A statistical measure of the linear association between two variables. It tells us how strongly the variables change together.

What is a bivariate data?

Data that focuses on two variables for a specific group of objects and examines the relationship between them.

Covariance

A measure of how two variables change together. A positive covariance means they tend to increase or decrease together, while a negative covariance means they change in opposite directions.

Karl Pearson's Coefficient (r)

A statistical measure of linear correlation between two variables. It ranges from -1 to 1, with 1 indicating a perfect positive correlation, -1 a perfect negative correlation, and 0 no correlation.

What does a positive correlation mean?

Two variables change in the same direction. When one increases, the other tends to increase, and vice versa.

What does a negative correlation mean?

Two variables change in opposite directions. When one increases, the other tends to decrease, and vice versa.

Impossible event

An event that cannot occur in a random experiment. Its probability is always 0.

Non-happening of an event

The event that occurs when the original event does not happen. Its probability is 1 minus the probability of the original event.

P(A ∩ B)

The probability of both events A and B occurring, also known as the joint probability of A and B.

Addition theorem for two events

For any two events A and B, the probability of at least one of the events occurring is the sum of their individual probabilities minus the joint probability of both happening.

Addition theorem for three events

For any three events A, B, and C, the probability of at least one of the events occurring is the sum of their individual probabilities minus the sum of joint probabilities of pairs of events, plus the joint probability of all three happening.

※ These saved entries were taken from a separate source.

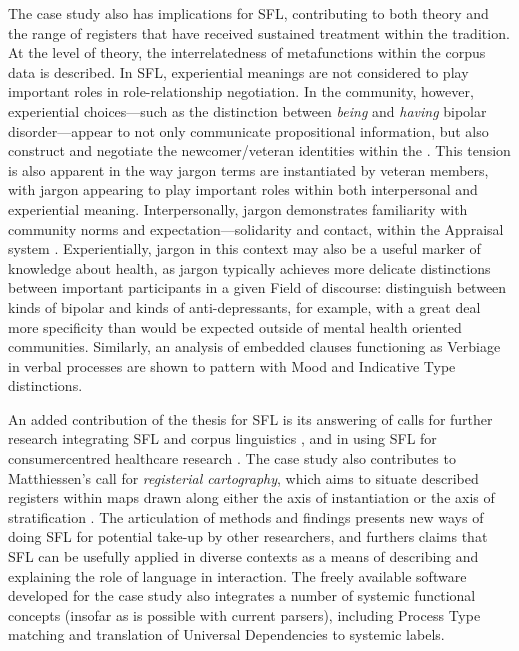 The case study also has implications for \gls{SFL}, contributing to both theory and the range of registers that have received sustained treatment within the tradition. At the level of theory, the interrelatedness of metafunctions within the corpus data is described. In \gls{SFL}, experiential meanings are not considered to play important roles in role\hyp{}relationship negotiation. In the community, however, experiential choices---such as the distinction between \emph{being} and \emph{having} bipolar disorder---appear to not only communicate propositional information, but also construct and negotiate the newcomer\slash veteran identities within the . This tension is also apparent in the way jargon terms are instantiated by veteran members, with jargon appearing to play important roles within both interpersonal and experiential meaning. Interpersonally, jargon demonstrates familiarity with community norms and expectation---solidarity and contact, within the Appraisal system \cite{martin_language_2005}. Experientially, jargon in this context may also be a useful marker of knowledge about health, as jargon typically achieves more delicate distinctions between important participants in a given Field of discourse:   distinguish between kinds of \gls{bipolar} and kinds of anti\hyp{}depressants, for example, with a great deal more specificity than would be expected outside of mental health oriented communities. Similarly, an analysis of embedded clauses functioning as Verbiage in verbal processes are shown to pattern with Mood and Indicative Type distinctions.

An added contribution of the thesis for \gls{SFL} is its answering of calls for further research integrating \gls{SFL} and corpus linguistics \cite{hunston_systemic_2013,thompson_system_2014}, and in using \gls{SFL} for \gls{consumercentred} healthcare research \cite{matthiessen_applying_2013,thompson2001interview}. The case study also contributes to Matthiessen's call for \emph{registerial cartography}, which aims to situate described registers within maps drawn along either the axis of instantiation or the axis of stratification \cite{matthiessen_modeling_2015}. The articulation of methods and findings presents new ways of doing \gls{SFL} for potential take\hyp{}up by other researchers, and furthers claims that \gls{SFL} can be usefully applied in diverse contexts as a means of describing and explaining the role of language in interaction. The freely available software developed for the case study also integrates a number of systemic functional concepts (insofar as is possible with current parsers), including Process Type matching and translation of Universal Dependencies \cite[see][]{nivre_towards_2015} to systemic labels.

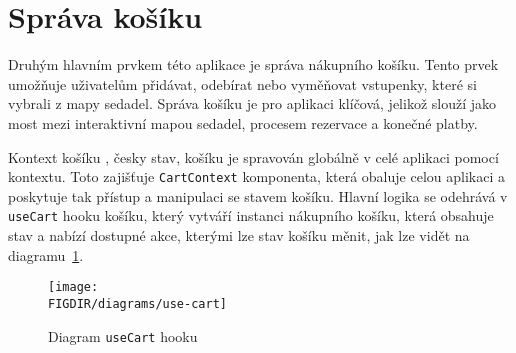 \section{Správa košíku}
\label{sec:implementace-kosik}
Druhým hlavním prvkem této aplikace je správa nákupního košíku.
Tento prvek umožňuje uživatelům přidávat, odebírat nebo vyměňovat vstupenky, které si vybrali z mapy sedadel.
Správa košíku je pro aplikaci klíčová, jelikož slouží jako most mezi interaktivní mapou sedadel, procesem rezervace a konečné platby.

\begin{subsection}{Kontext košíku}
    \label{subsec:implementace-kosik-kontext}
    , česky stav, košíku je spravován globálně v celé aplikaci pomocí kontextu.
    Toto zajišťuje \texttt{CartContext} komponenta, která obaluje celou aplikaci a poskytuje tak přístup a manipulaci se stavem košíku.
    Hlavní logika se odehrává v \texttt{useCart} hooku košíku, který vytváří instanci nákupního košíku, která obsahuje stav a nabízí dostupné akce, kterými lze stav košíku měnit, jak lze vidět na diagramu~\ref{fig:cart-context-diagram}.

    \begin{figure}[H]
        \centering
        \texttt{[image: \\FIGDIR/diagrams/use-cart]}
        \caption{Diagram \texttt{useCart} hooku}
        \label{fig:cart-context-diagram}
    \end{figure}
\end{subsection}

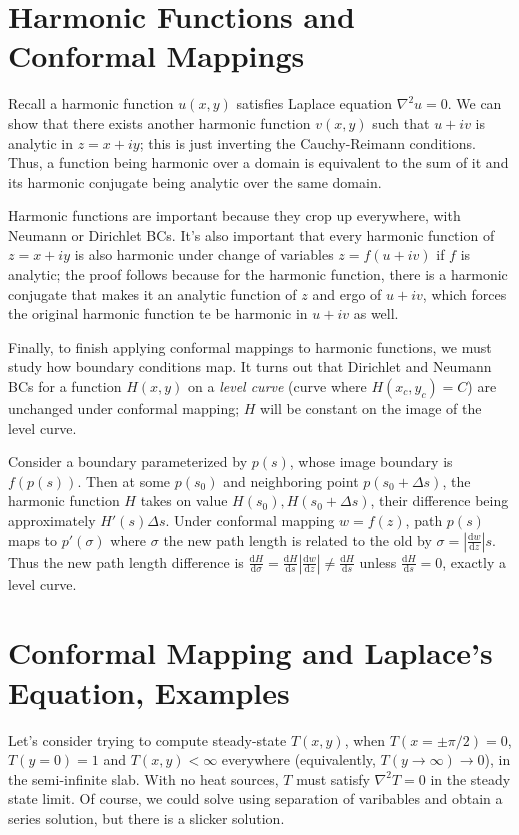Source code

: \documentclass[12pt]{report}
\newcommand*{\rd}[2]{\frac{\mathrm{d}#1}{\mathrm{d}#2}}
\newcommand*{\abs}[1]{\left|#1\right|}
\begin{document}
\section{Harmonic Functions and Conformal Mappings}

Recall a harmonic function $u(x, y)$ satisfies Laplace equation $\nabla^2 u =
0$. We can show that there exists another harmonic function $v(x, y)$ such that
$u + iv$ is analytic in $z = x + iy$; this is just inverting the Cauchy-Reimann
conditions. Thus, a function being harmonic over a domain is equivalent to the
sum of it and its harmonic conjugate being analytic over the same domain.

Harmonic functions are important because they crop up everywhere, with Neumann
or Dirichlet BCs. It's also important that every harmonic function of $z = x +
iy$ is also harmonic under change of variables $z = f(u + iv)$ if $f$ is
analytic; the proof follows because for the harmonic function, there is a
harmonic conjugate that makes it an analytic function of $z$ and ergo of $u +
iv$, which forces the original harmonic function te be harmonic in $u + iv$ as
well.

Finally, to finish applying conformal mappings to harmonic functions, we must
study how boundary conditions map. It turns out that Dirichlet and Neumann BCs
for a function $H(x, y)$ on a \emph{level curve} (curve where $H(x_c, y_c) = C$)
are unchanged under conformal mapping; $H$ will be constant on the image of the
level curve.

Consider a boundary parameterized by $p(s)$, whose image boundary is $f(p(s))$.
Then at some $p(s_0)$ and neighboring point $p(s_0 + \Delta s)$, the harmonic
function $H$ takes on value $H(s_0), H(s_0 + \Delta s)$, their difference
being approximately $H'(s) \Delta s$. Under conformal mapping $w = f(z)$,
path $p(s)$ maps to $p'(\sigma)$ where $\sigma$ the new path length is related
to the old by $\sigma = \abs{\rd{w}{z}}s$. Thus the new path length difference
is $\rd{H}{\sigma} = \rd{H}{s}\abs{\rd{w}{z}} \neq \rd{H}{s}$ unless $\rd{H}{s}
= 0$, exactly a level curve.

\section{Conformal Mapping and Laplace's Equation, Examples}

Let's consider trying to compute steady-state $T(x, y)$, when $T(x = \pm \pi/2)
= 0$, $T(y = 0) = 1$ and $T(x, y) < \infty$ everywhere (equivalently, $T(y \to
\infty) \to 0$), in the semi-infinite slab. With no heat sources, $T$ must
satisfy $\nabla^2 T = 0$ in the steady state limit. Of course, we could solve
using separation of varibables and obtain a series solution, but there is a
slicker solution.
\end{document}
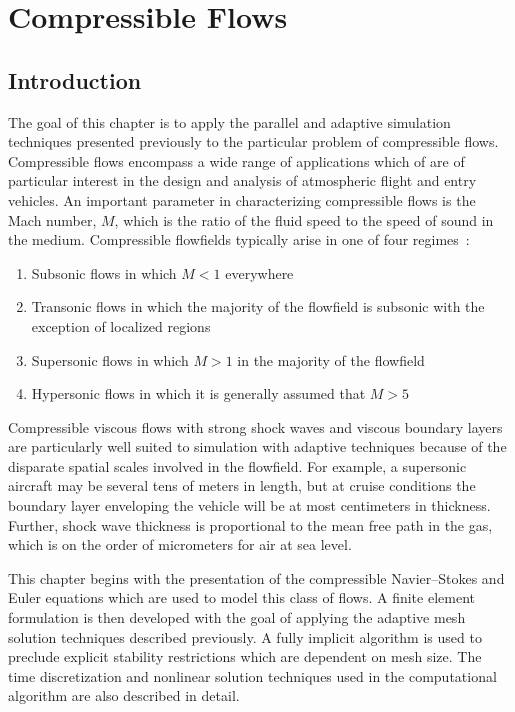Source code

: \chapter{Compressible Flows\label{chap:compressible}}


\section{Introduction}
The goal of this chapter is to apply the parallel and adaptive simulation techniques presented previously to the particular problem of compressible flows.  Compressible flows encompass a wide range of applications which of are of particular interest in the design and analysis of atmospheric flight and entry vehicles. An important parameter in characterizing compressible flows is the Mach number, $M$, which is the ratio of the fluid speed to the speed of sound in the medium.  Compressible flowfields typically arise in one of four regimes~\cite{anderson_compressible,anderson_hypersonic}:
\begin{enumerate}
  \tightlist
  \item Subsonic flows in which $M<1$ everywhere
  \item Transonic flows in which the majority of the flowfield is subsonic with the exception of localized regions
  \item Supersonic flows in which $M>1$ in the majority of the flowfield
  \item Hypersonic flows in which it is generally assumed that $M>5$
\end{enumerate}

Compressible viscous flows with strong shock waves and viscous boundary layers are particularly well suited to simulation with adaptive techniques because of the disparate spatial scales involved in the flowfield.  For example, a supersonic aircraft may be several tens of meters in length, but at cruise conditions the boundary layer enveloping the vehicle will be at most centimeters in thickness.  Further, shock wave thickness is proportional to the mean free path in the gas, which is on the order of micrometers for air at sea level.

This chapter begins with the presentation of the compressible Navier--Stokes and Euler equations which are used to model this class of flows.  A finite element formulation is then developed with the goal of applying the adaptive mesh solution techniques described previously.  A fully implicit algorithm is used to preclude explicit stability restrictions which are dependent on mesh size.  The time discretization and nonlinear solution techniques used in the computational algorithm are also described in detail.

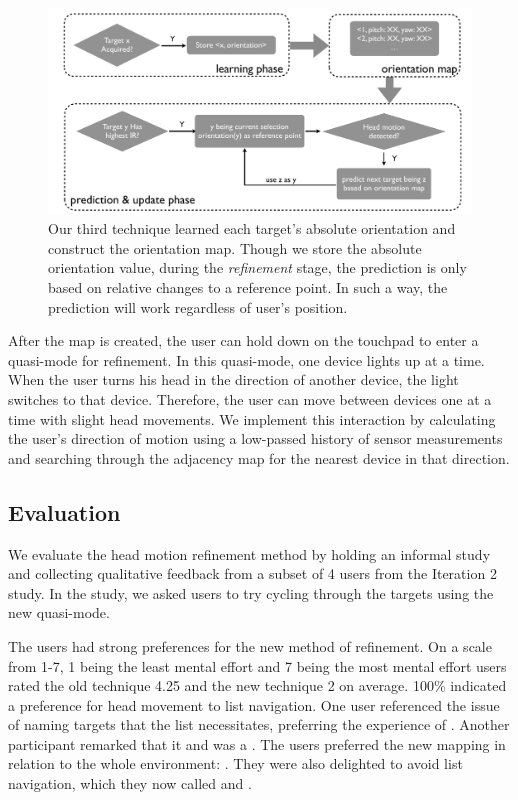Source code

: \begin{figure}[t]
\centering
\includegraphics[width=1\columnwidth]{figures/third_technique3.pdf}
\caption{ Our third technique learned each target's absolute orientation and construct the orientation map. Though we store the absolute orientation value, during the {\em refinement} stage, the prediction is only based on relative changes to a reference point. In such a way, the prediction will work regardless of user's position.}
\label{fig:third_technique}
\end{figure}

After the map is created, the user can hold down on the touchpad to enter a
quasi-mode for refinement. In this quasi-mode, one device lights up at a time. When the user turns his head in the direction of another device, the light switches to that device. Therefore, the user can move between devices one at a time with slight head movements. We implement this interaction by calculating the user's direction of motion using a low-passed history of sensor measurements and searching through the adjacency map for
the nearest device in that direction. 

\subsection{Evaluation}
We evaluate the head motion refinement method by holding an informal study and collecting qualitative feedback from a subset of 4 users from the Iteration 2 study. In the study, we asked users to try cycling through the targets using the new quasi-mode.

The users had strong preferences for the new method of refinement. On a scale from 1-7, 1 being the least mental effort and 7 being the most mental effort users rated the old technique 4.25 and the new technique 2 on average. 100\% indicated a preference for head movement to list navigation. One user referenced the issue of naming targets that the list necessitates, preferring the experience of . Another participant remarked that it  and was a . The users preferred the new mapping in relation to the whole environment: . They were also delighted to avoid list navigation, which they now called  and .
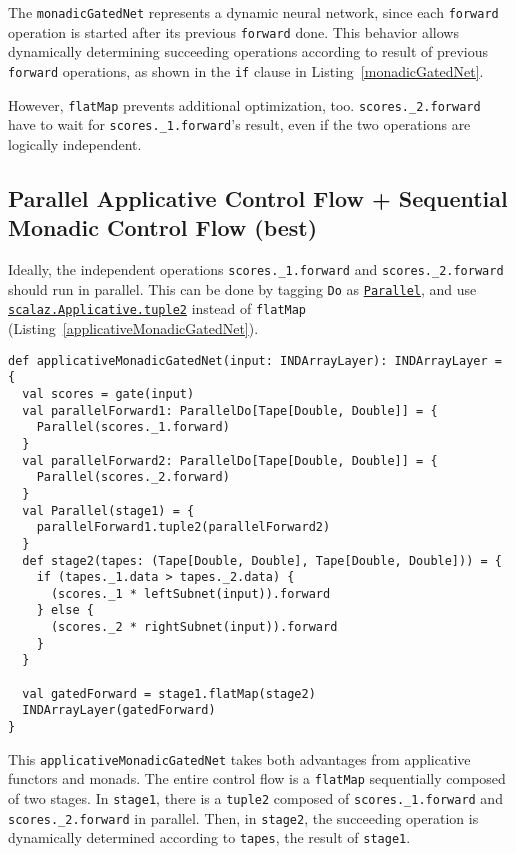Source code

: The \lstinline{monadicGatedNet} represents a dynamic neural network, since each \lstinline{forward} operation is started after its previous \lstinline{forward} done. This behavior allows dynamically determining succeeding operations according to result of previous \lstinline{forward} operations, as shown in the \lstinline{if} clause in Listing~\ref{monadicGatedNet}.

However, \lstinline{flatMap} prevents additional optimization, too.
\lstinline{scores._2.forward} have to wait for \lstinline{scores._1.forward}'s result, even if the two operations are logically independent.

\subsection{Parallel Applicative Control Flow + Sequential Monadic Control Flow (best)}
\label{applicative}

Ideally, the independent operations \lstinline{scores._1.forward} and \lstinline{scores._2.forward} should run in parallel. This can be done by tagging \lstinline{Do} as \href{https://javadoc.io/page/org.scalaz/scalaz_2.11/latest/scalaz/Tags%24%24Parallel.html}{\lstinline{Parallel}}, and use \href{https://javadoc.io/page/org.scalaz/scalaz_2.11/latest/scalaz/Applicative.html#tuple2[A,B](fa:=>F[A],fb:=>F[B]):F[(A,B)]}{\lstinline{scalaz.Applicative.tuple2}} instead of \lstinline{flatMap} (Listing~\ref{applicativeMonadicGatedNet}).

\begin{lstlisting}[float={h t b p},caption={Applicative + monadic gated network}, label={applicativeMonadicGatedNet}]
def applicativeMonadicGatedNet(input: INDArrayLayer): INDArrayLayer = {
  val scores = gate(input)
  val parallelForward1: ParallelDo[Tape[Double, Double]] = {
    Parallel(scores._1.forward)
  }
  val parallelForward2: ParallelDo[Tape[Double, Double]] = {
    Parallel(scores._2.forward)
  }
  val Parallel(stage1) = {
  	parallelForward1.tuple2(parallelForward2)
  }
  def stage2(tapes: (Tape[Double, Double], Tape[Double, Double])) = {
    if (tapes._1.data > tapes._2.data) {
      (scores._1 * leftSubnet(input)).forward
    } else {
      (scores._2 * rightSubnet(input)).forward
    }
  }

  val gatedForward = stage1.flatMap(stage2)
  INDArrayLayer(gatedForward)
}
\end{lstlisting}

This \lstinline{applicativeMonadicGatedNet} takes both advantages from applicative functors and monads. The entire control flow is a \lstinline{flatMap} sequentially composed of two stages. In \lstinline{stage1}, there is a \lstinline{tuple2} composed of \lstinline{scores._1.forward} and \lstinline{scores._2.forward} in parallel. Then, in \lstinline{stage2}, the succeeding operation is dynamically determined according to \lstinline{tapes}, the result of \lstinline{stage1}.

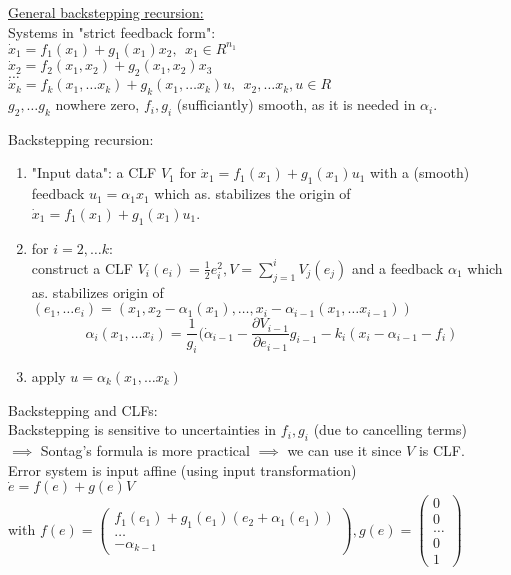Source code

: \underline{General backstepping recursion:}\\
Systems in "strict feedback form":\\
$\dot x_1 = f_1(x_1)+g_1(x_1)x_2, \ \ x_1 \in R^{n_1}$\\
$\dot x_2 = f_2(x_1,x_2)+g_2(x_1,x_2)x_3$\\
$\dots$\\
$\dot x_k = f_k(x_1,\dots x_k)+g_k(x_1,\dots x_k)u, \ \ x_2, \dots x_k, u \in R$\\
$g_2, \dots g_k$ nowhere zero, $f_i,g_i$ (sufficiantly) smooth, as it is needed in $\alpha_i$.


Backstepping recursion:
\begin{enumerate}
    \item "Input data": a CLF $V_1$ for $\dot x_1 = f_1(x_1)+g_1(x_1)u_1$ with a (smooth) feedback $u_1=\alpha_1x_1$ which as. stabilizes the origin of $\dot x_1 = f_1(x_1)+g_1(x_1)u_1$.
    \item for $i=2, \dots k$:\\
    construct a CLF $V_i(e_i)=\frac{1}{2}e_i^2, V = \sum \limits_{j=1}^iV_j(e_j)$ and a feedback $\alpha_1$ which as. stabilizes origin of $(e_1, \dots e_i) = (x_1,x_2-\alpha_1(x_1), \dots, x_i - \alpha_{i-1}(x_1, \dots x_{i-1}))$
    $$\alpha_i(x_1, \dots x_i) = \frac{1}{g_i}(\dot \alpha_{i-1} - \frac{\partial V_{i-1}}{\partial e_{i-1}}g_{i-1}-k_i(x_i-\alpha_{i-1}-f_i)$$
    \item apply $u=\alpha_k(x_1, \dots x_k)$
\end{enumerate}

Backstepping and CLFs:\\
Backstepping is sensitive to uncertainties in $f_i,g_i$ (due to cancelling terms)\\
$\implies$  Sontag's formula is more practical $\implies$ we can use it since $V$ is CLF. \\

Error system is input affine (using input transformation)\\
$\dot e = f(e)+g(e)V$\\
with $f(e) = \begin{pmatrix}
            f_1(e_1)+g_1(e_1)(e_2+\alpha_1(e_1)) \\
            \dots \\
            - \alpha_{k-1}
            \end{pmatrix}, 
    g(e) =\begin{pmatrix}
            0 \\
            0 \\
            \dots \\
            0 \\
            1
            \end{pmatrix}$\\

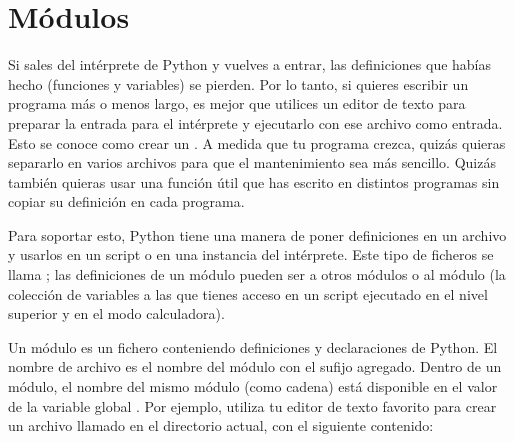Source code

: \documentclass[a5paper,10pt,spanish]{sphinxmanual}
\begin{document}
\chapter{Módulos}
\label{\detokenize{tutorial/modules:modules}}\label{\detokenize{tutorial/modules:tut-modules}}\label{\detokenize{tutorial/modules::doc}}
\sphinxAtStartPar
Si sales del intérprete de Python y vuelves a entrar, las definiciones que habías hecho (funciones y variables) se pierden. Por lo tanto, si quieres escribir un programa más o menos largo, es mejor que utilices un editor de texto para preparar la entrada para el intérprete y ejecutarlo con ese archivo como entrada. Esto se conoce como crear un . A medida que tu programa crezca, quizás quieras separarlo en varios archivos para que el mantenimiento sea más sencillo. Quizás también quieras usar una función útil que has escrito en distintos programas sin copiar su definición en cada programa.

\sphinxAtStartPar
Para soportar esto, Python tiene una manera de poner definiciones en un archivo y usarlos en un script o en una instancia del intérprete. Este tipo de ficheros se llama ; las definiciones de un módulo pueden ser  a otros módulos o al módulo  (la colección de variables a las que tienes acceso en un script ejecutado en el nivel superior y en el modo calculadora).

\sphinxAtStartPar
Un módulo es un fichero conteniendo definiciones y declaraciones de Python. El nombre de archivo es el nombre del módulo con el sufijo  agregado. Dentro de un módulo, el nombre del mismo módulo (como cadena) está disponible en el valor de la variable global . Por ejemplo, utiliza tu editor de texto favorito para crear un archivo llamado  en el directorio actual, con el siguiente contenido:
\end{document}
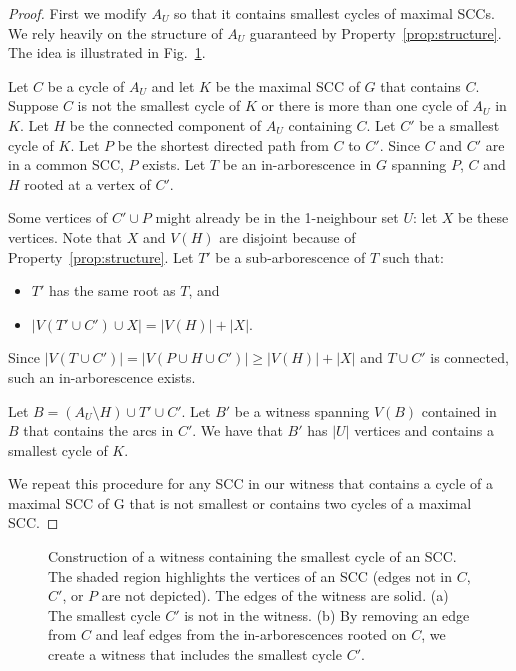 \documentclass[12pt]{article}
\begin{document}
\begin{proof}
First we modify $A_U$ so that it contains smallest cycles of maximal
SCCs.  We rely heavily on the structure of $A_U$ guaranteed by
Property~\ref{prop:structure}.  The idea is illustrated
in Fig.~\ref{fig:1-neighbour-structure}.

Let $C$ be a cycle of $A_U$ and let $K$ be the maximal SCC of $G$
that contains $C$.  Suppose $C$ is not the smallest cycle of $K$ or
there is more than one cycle of $A_U$ in $K$.  Let $H$ be the
connected component of $A_U$ containing $C$.  Let $C'$ be a smallest
cycle of $K$.  Let $P$ be the shortest directed path from $C$ to
$C'$.  Since $C$ and $C'$ are in a common SCC, $P$ exists.  Let $T$
be an in-arborescence in $G$ spanning $P$, $C$ and $H$ rooted at a
vertex of $C'$.

Some vertices of $C' \cup P$ might already be in the
1-neighbour set $U$: let $X$ be these vertices.  Note that $X$ and $V(H)$ are
disjoint because of Property~\ref{prop:structure}.  Let $T'$ be a
sub-arborescence of $T$ such that:
\begin{itemize}
\item $T'$ has the same root as $T$, and
\item $|V(T' \cup C') \cup X| = |V(H)|+|X|$.
\end{itemize}
Since $|V(T \cup C')| = |V(P\cup H \cup C')| \geq |V(H)| + |X|$ and
$T \cup C'$ is connected, such an in-arborescence exists.

Let $B = (A_U \setminus H) \cup T' \cup C'$.  Let $B'$ be a witness
spanning $V(B)$ contained in $B$ that contains the arcs in $C'$.  We
have that $B'$ has $|U|$ vertices and contains a smallest cycle of
$K$.

We repeat this procedure for any SCC in our witness that contains
a cycle of a maximal SCC of G that is not smallest or contains two
cycles of a maximal SCC.
\hfill  \end{proof}


\begin{figure}[tb]
\centering
{}
\caption{Construction of a witness containing the smallest cycle
of an SCC.  The shaded region highlights the vertices of an
SCC (edges not in $C$, $C'$, or $P$ are not depicted).  The edges of the witness are solid.  (a) The smallest
cycle $C'$ is not in the witness.  (b) By removing an edge from
$C$ and leaf edges from the in-arborescences rooted on $C$, we
create a witness that includes the smallest cycle $C'$.}
\label{fig:1-neighbour-structure}
\end{figure}
\end{document}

Multiplication theorem on probability

The probability of both events occurring is the product of the probability of the first event and the probability of the second event given that the first event has already happened.

Bayes' theorem

A theorem used to update the probability of an event given new information.

Random variable

A variable whose value is a numerical outcome of a random experiment.

Sampling Distribution

The probability distribution of a statistic, calculated from multiple samples of the same size drawn from a population.

Probability Sampling

A method of sampling where each unit in the population has a known probability of being selected for the sample.

Non-Probability Sampling

A method of sampling where the probability of selecting a unit is unknown or not equal for all units.

Simple Random Sampling

A probability sampling method where each unit has an equal and independent chance of being selected.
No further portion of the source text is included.